London - European stocks were little changed, poised for their highest level since January, as investors awaited this week’s European Central Bank meeting.
Gains in miners and energy producers offset a decline in technology shares. Anglo American and Fresnillo rose at least 1.7%, while Eni and Tullow Oil followed crude prices higher. Ingenico slumped 14% after the electronic payments processor lowered its annual profit margin and revenue growth forecasts.
The Stoxx Europe 600 Index added less than 0.1% at 09:56, paring a rise of as much as 0.3%. Europe’s benchmark moved higher for the past three days, surging on Friday after US data signaled the labor market is holding steady without strengthening the case for an imminent rate increase. Traders are pricing in less than even odds of a Federal Reserve hike until December.

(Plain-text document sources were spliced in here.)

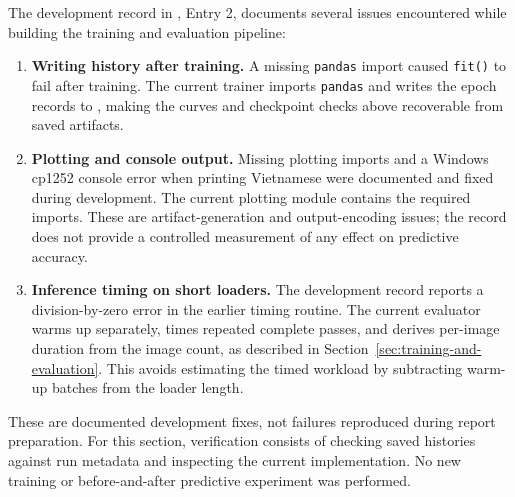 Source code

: The development record in , Entry 2, documents several issues encountered while building the training and evaluation pipeline:
\begin{enumerate}
    \item \textbf{Writing history after training.} A missing \texttt{pandas} import caused \texttt{fit()} to fail after training. The current trainer imports \texttt{pandas} and writes the epoch records to , making the curves and checkpoint checks above recoverable from saved artifacts.
    \item \textbf{Plotting and console output.} Missing plotting imports and a Windows cp1252 console error when printing Vietnamese were documented and fixed during development. The current plotting module contains the required imports. These are artifact-generation and output-encoding issues; the record does not provide a controlled measurement of any effect on predictive accuracy.
    \item \textbf{Inference timing on short loaders.} The development record reports a division-by-zero error in the earlier timing routine. The current evaluator warms up separately, times repeated complete passes, and derives per-image duration from the image count, as described in Section~\ref{sec:training-and-evaluation}. This avoids estimating the timed workload by subtracting warm-up batches from the loader length.
\end{enumerate}

These are documented development fixes, not failures reproduced during report preparation. For this section, verification consists of checking saved histories against run metadata and inspecting the current implementation. No new training or before-and-after predictive experiment was performed.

Investors are speculating that global central banks will keep monetary policies supportive of risk assets, ahead of Thursday’s ECB rate decision. Most economists predict President Mario Draghi will lengthen quantitative easing for a second time, with eurozone inflation stuck near zero for almost two years and Brexit threatening to undercut the region’s recovery.
A report today showed German factory orders increased less than forecast in July.
Still, the benchmark DAX Index posted one of the best performances among western-European markets. It’s up 0.3%, inching closer to erasing its annual decline, helped by a 4% gain in Fresenius SE. The healthcare provider said it will pay $6.42bn for Spain’s largest private hospital company, IDC Salud.
OCI slid 6% after the fertilizer producer reported a decline in first-half revenue.